In the current study, we further determined how CD47 deficiency affects PMN infiltration during inflammation. We employed the same in vitro PMN transmigration system that previously demonstrated inhibitory effects of anti-CD47 mAbs and also examined PMN infiltration in vivo under different inflammatory conditions. To our surprise, CD47−/− PMN failed to display defect in chemotactic response and transmigration in response to inflammatory challenge in vitro and in vivo. When inducing chronic colitis with low doses of dextran sulfate sodium (DSS), we found that PMN accumulation in intestines was reduced, but not until the postacute/chronic stage and likely due to largely attenuated granulopoiesis. Administration of exogenous IL-17A stimulated granulopoiesis, reinstated PMN recruitment, and intensified colitis in CD47−/− mice under DSS treatment.
Materials and Methods
Mice and inflammation models
CD47−/− mice obtained from The Jackson Laboratory were housed with free access to autoclaved water and food in a pathogen-free animal facility. To induce colitis, mice (female, 6–8 wk or 20–22 g) were treated with either 4% DSS (MP Biomedicals) for 7 d or 2% DSS for 15 d through drinking water (10). Mice were evaluated daily for change in body weight and overall body condition including distress and colitic symptoms (wet stool, diarrhea, and bloody diarrhea). Zymosan-induced peritonitis was instigated through i.p. injection of 0.5 mg zymosan A (Sigma-Aldrich) in 0.5 ml PBS followed by evaluation of macrophages, PMN, and monocytes in the peritoneum at varying time points (10). For adoptive transfer of leukocytes (10), total leukocytes obtained from femur bones of wild-type (WT) and CD47−/− donor mice were labeled with CFSE and DiIC16 (3) (Invitrogen), respectively. The cells were then mixed at 1:1 ratio of PMN, as determined by myeloperoxidase (MPO) assays and anti–Ly-6G staining, followed by i.v. injecting into WT or CD47−/− recipient mice. Protocols of using animals and procedures of animal care and handling were approved by the Institutional Animal Care and Use Committee of Georgia State University.
Measurement of cytokines
Cytokines in the peripheral blood (PB) serum were assayed by standard sandwich ELISA. In brief, anti-cytokine Ab–coated ELISA plates were incubated with serum of different dilutions (2 h, 25°C). After washing, the wells were incubated with biotin-conjugated detecting Abs and HRP-conjugated streptavidin followed by detection with HRP substrates. Recombinant murine IL-1β, IL-6, IL-17A, and G-CSF used as standards were obtained from PeproTech. To assess macrophage production of IL-6, macrophages obtained from the peritoneal lavage were cultured in DMEM with 10% FBS followed by stimulation with 0.5 mg zymosan A. Cell supernatants were then collected at various time points, and levels of IL-6 were detected by ELISA.

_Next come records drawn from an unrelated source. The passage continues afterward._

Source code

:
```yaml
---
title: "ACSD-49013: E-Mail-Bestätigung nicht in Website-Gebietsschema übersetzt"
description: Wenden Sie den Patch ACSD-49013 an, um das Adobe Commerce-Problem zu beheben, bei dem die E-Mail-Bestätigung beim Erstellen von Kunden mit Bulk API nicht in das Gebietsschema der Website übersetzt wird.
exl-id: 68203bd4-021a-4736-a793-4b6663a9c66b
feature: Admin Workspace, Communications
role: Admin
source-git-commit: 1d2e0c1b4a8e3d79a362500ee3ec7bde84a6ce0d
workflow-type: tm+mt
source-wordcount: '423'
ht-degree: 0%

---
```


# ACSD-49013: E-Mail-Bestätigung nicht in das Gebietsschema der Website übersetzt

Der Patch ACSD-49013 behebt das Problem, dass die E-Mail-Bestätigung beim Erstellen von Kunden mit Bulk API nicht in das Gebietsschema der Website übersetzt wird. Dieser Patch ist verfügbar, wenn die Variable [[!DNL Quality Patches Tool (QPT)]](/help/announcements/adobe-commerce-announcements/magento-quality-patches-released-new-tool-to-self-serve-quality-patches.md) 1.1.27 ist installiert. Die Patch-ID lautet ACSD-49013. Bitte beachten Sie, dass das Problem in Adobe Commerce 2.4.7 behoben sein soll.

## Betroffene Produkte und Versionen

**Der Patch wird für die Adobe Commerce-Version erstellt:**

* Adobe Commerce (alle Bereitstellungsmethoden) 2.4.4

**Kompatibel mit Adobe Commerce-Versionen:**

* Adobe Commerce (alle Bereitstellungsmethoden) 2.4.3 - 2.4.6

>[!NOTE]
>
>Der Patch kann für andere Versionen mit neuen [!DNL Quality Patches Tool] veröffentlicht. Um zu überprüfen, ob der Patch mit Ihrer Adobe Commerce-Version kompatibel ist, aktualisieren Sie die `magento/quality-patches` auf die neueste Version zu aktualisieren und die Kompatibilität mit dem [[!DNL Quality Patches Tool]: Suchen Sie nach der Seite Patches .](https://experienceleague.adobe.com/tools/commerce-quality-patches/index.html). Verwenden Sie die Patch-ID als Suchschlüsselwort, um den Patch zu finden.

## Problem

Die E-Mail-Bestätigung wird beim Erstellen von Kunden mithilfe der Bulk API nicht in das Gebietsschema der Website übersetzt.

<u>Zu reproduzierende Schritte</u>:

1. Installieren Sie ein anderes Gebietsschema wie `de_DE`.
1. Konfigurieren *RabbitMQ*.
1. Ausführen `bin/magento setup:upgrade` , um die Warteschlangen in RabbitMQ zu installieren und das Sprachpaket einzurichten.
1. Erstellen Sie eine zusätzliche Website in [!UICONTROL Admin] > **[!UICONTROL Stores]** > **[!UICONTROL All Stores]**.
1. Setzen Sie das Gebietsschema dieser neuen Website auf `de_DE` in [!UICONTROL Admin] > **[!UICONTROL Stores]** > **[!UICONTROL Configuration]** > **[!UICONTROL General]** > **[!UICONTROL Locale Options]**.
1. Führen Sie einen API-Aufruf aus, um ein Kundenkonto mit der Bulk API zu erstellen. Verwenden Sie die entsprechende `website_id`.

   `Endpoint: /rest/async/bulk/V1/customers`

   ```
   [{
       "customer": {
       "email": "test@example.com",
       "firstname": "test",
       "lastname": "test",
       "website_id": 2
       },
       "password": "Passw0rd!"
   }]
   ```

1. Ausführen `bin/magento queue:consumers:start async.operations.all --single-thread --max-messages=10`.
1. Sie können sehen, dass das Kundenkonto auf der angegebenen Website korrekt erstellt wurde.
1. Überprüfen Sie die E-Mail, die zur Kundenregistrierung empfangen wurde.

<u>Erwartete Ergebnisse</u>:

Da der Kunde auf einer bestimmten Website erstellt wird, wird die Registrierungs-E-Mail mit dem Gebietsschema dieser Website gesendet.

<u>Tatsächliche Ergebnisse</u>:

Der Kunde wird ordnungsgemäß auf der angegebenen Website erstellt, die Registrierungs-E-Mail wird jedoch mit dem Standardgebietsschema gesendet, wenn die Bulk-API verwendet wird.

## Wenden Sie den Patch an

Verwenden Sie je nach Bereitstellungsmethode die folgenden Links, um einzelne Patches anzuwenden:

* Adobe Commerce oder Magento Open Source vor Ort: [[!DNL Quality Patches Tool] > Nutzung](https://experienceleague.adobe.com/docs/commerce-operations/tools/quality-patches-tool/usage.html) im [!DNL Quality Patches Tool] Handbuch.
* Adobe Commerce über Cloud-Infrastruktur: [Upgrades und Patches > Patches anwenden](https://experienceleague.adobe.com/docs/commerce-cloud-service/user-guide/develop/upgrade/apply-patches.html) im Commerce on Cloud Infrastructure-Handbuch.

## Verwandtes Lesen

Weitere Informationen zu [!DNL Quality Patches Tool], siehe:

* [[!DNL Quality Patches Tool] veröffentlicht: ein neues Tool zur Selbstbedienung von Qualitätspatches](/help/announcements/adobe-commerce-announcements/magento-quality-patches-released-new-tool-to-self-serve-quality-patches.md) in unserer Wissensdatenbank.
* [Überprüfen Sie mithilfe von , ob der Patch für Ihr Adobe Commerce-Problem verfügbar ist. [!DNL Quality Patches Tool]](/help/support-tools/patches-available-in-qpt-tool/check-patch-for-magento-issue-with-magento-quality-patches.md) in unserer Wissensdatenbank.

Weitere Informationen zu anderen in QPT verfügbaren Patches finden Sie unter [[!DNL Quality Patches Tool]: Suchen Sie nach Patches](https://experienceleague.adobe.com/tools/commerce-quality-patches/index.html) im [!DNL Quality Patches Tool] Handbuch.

In vitro PMN chemotaxis assay
This assay was performed using collagen-coated transwell devices with transfilters (0.33 cm2, 5-μm pore size) as described previously (2, 3, 11). Briefly, bone marrow (BM) leukocytes obtained from mouse femur bones were subjected to further separation to isolate PMN according to a protocol of Dong and Wu (12). PMN (~2 × 106) in 150 μl HBSS were then added into the upper chambers of the transwell devices followed by inducing chemotaxis by adding the chemoattractant fMLF (10 μM) into the lower chamber and incubation at 37°C. PMN that transmigrated into the lower chambers were quantified by MPO assays.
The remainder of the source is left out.